Lubinianie, którzy dziś wieczorem wyjdą z domu i spojrzą na północną stronę nieba, będą mogli łatwo zobaczyć jedno z najbardziej spektakularnych zjawisk astronomicznych – rój Perseidów, potocznie nazywanych spadającymi gwiazdami.

Fot. Rakicevic/Pexels

Perseidy to pozostałości odkrytej w XIX w. komety Swifta-Tuttle’a. Same znane są ludzkości od dwóch tysięcy lat. Swoją nazwę wzięły od konstelacji Perseusza, skąd wybiegają we wszystkie strony na niebie. Na letnim nocnym niebie rozbłyskują wyjątkowo jasno, przez co bez trudu można je zobaczyć gołym okiem. Dziś w nocy ich liczba sięgnie zenitu.

– To bardzo drobne obiekty, z których znaczna część ma rozmiar ziarenka piasku. Mimo że mają po kilka milimetrów i ważą raptem kilka gramów, spalając się w gęstych partiach atmosfery dają nam takie właśnie widowisko – wyjaśnia prof. dr hab. Michał Tomczak, dyrektor Instytutu Astronomicznego Uniwersytetu Wrocławskiego.

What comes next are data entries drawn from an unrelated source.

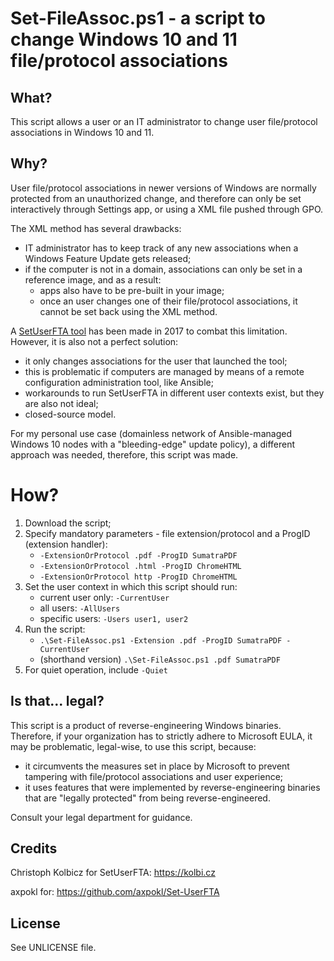 # Set-FileAssoc.ps1 - a script to change Windows 10 and 11 file/protocol associations


## What?
This script allows a user or an IT administrator to change user file/protocol associations in Windows 10 and 11.

## Why?
User file/protocol associations in newer versions of Windows are normally protected from an unauthorized change, and therefore can only be set interactively through Settings app, or using a XML file pushed through GPO.

The XML method has several drawbacks:
- IT administrator has to keep track of any new associations when a Windows Feature Update gets released;
- if the computer is not in a domain, associations can only be set in a reference image, and as a result:
    - apps also have to be pre-built in your image;
    - once an user changes one of their file/protocol associations, it cannot be set back using the XML method.

A [SetUserFTA tool](https://kolbi.cz/blog/2017/10/25/setuserfta-userchoice-hash-defeated-set-file-type-associations-per-user) has been made in 2017 to combat this limitation. However, it is also not a perfect solution:
- it only changes associations for the user that launched the tool;
- this is problematic if computers are managed by means of a remote configuration administration tool, like Ansible;
- workarounds to run SetUserFTA in different user contexts exist, but they are also not ideal;
- closed-source model.

For my personal use case (domainless network of Ansible-managed Windows 10 nodes with a "bleeding-edge" update policy), a different approach was needed, therefore, this script was made.

# How?
1. Download the script;
2. Specify mandatory parameters - file extension/protocol and a ProgID (extension handler):
    - `-ExtensionOrProtocol .pdf -ProgID SumatraPDF`
    - `-ExtensionOrProtocol .html -ProgID ChromeHTML`
    - `-ExtensionOrProtocol http -ProgID ChromeHTML`
3. Set the user context in which this script should run:
    - current user only: `-CurrentUser`
    - all users: `-AllUsers`
    - specific users: `-Users user1, user2`
4. Run the script:
    - `.\Set-FileAssoc.ps1 -Extension .pdf -ProgID SumatraPDF -CurrentUser`
    - (shorthand version) `.\Set-FileAssoc.ps1 .pdf SumatraPDF`
5. For quiet operation, include `-Quiet`

## Is that... legal?
This script is a product of reverse-engineering Windows binaries. Therefore, if your organization has to strictly adhere to Microsoft EULA, it may be problematic, legal-wise, to use this script, because:
- it circumvents the measures set in place by Microsoft to prevent tampering with file/protocol associations and user experience;
- it uses features that were implemented by reverse-engineering binaries that are "legally protected" from being reverse-engineered.

Consult your legal department for guidance.

## Credits
Christoph Kolbicz for SetUserFTA: https://kolbi.cz

axpokl for: https://github.com/axpokl/Set-UserFTA

## License
See UNLICENSE file.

Perseidy krążą wokół Ziemi, wracając do nas każdego roku, na przełomie lipca i sierpnia. Pozostaną widoczne jeszcze przez prawie dwa tygodnie, ale w nocy z 12 na 13 sierpnia rój meteorów będzie najlepiej obserwowalny, mniej więcej od godz. 23.

Fot. Michał Mancewicz/Unsplash

– Wystarczy skierować wzrok na północną stronę miasta, wyszukać na niebie gwiazdozbiór Kasjopei – pięć gwiazd w układzie przypominającym literę „M” lub „W” – i tam wypatrywać Perseidów. W tej chwili będzie ich nawet do stu na godzinę. Nie spadają regularnie, więc może być kilku- lub kilkunastominutowa przerwa, ale warto uzbroić się w cierpliwość – instruuje nas naukowiec.

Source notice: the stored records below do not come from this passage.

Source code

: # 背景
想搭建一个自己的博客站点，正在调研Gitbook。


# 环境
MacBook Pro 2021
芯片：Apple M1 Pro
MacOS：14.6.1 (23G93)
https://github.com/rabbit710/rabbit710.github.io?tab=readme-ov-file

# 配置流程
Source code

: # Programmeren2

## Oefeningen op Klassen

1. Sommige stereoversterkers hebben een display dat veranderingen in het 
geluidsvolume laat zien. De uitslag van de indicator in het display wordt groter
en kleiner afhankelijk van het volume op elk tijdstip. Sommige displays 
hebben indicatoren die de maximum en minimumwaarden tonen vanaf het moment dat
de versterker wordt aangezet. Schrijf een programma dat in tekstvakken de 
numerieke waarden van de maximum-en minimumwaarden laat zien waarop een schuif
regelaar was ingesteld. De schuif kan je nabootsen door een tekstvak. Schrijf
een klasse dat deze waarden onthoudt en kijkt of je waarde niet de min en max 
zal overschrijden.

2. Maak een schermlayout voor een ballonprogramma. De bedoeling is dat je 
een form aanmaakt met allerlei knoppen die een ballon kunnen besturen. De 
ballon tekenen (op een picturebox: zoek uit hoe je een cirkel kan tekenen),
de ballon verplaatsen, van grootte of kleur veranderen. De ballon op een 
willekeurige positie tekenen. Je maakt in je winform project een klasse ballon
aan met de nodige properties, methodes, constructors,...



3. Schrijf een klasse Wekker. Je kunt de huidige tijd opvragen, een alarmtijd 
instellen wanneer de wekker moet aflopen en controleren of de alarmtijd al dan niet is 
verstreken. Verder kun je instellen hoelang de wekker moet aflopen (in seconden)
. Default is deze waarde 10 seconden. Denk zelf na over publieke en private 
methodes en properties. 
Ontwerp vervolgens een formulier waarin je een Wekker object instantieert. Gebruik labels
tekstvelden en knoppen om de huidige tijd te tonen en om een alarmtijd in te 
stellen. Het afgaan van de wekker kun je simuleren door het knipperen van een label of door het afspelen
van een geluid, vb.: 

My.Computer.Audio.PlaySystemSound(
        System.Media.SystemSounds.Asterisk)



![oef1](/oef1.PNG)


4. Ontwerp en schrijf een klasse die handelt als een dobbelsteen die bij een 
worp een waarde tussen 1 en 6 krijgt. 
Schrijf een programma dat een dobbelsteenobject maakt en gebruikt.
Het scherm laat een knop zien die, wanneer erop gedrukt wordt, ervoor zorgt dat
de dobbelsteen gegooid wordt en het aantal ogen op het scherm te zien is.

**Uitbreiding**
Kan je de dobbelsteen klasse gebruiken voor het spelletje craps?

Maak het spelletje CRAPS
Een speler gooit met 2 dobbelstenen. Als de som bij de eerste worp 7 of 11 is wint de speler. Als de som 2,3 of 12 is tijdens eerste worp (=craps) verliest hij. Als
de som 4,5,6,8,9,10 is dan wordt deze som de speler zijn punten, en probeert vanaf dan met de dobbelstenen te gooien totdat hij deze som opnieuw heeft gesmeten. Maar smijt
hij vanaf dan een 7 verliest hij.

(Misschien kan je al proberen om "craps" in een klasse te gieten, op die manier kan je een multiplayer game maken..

Obserwacjom sprzyja letnia aura i niewielkie zachmurzenie. Nie będzie też przeszkadzał księżyc. Trzeba jednak mieć na uwadze, że widoczność mogą zakłócać światła płynące z okien i ulicznych latarni. W lepszej sytuacji są zatem mieszkańcy obrzeży Lubina. Zainteresowanym astronom poleca wyjście do parku lub – najlepiej – krótką wycieczkę za miasto.

Przesąd mówi, że życzenie pomyślane na widok spadającej gwiazdy na pewno się spełni. Czy astronomowie też w to wierzą?

– Chociaż w pełni rozumiemy to zjawisko, to tak sympatyczne zwyczaje warto kultywować – przyznaje ze śmiechem prof. Tomczak.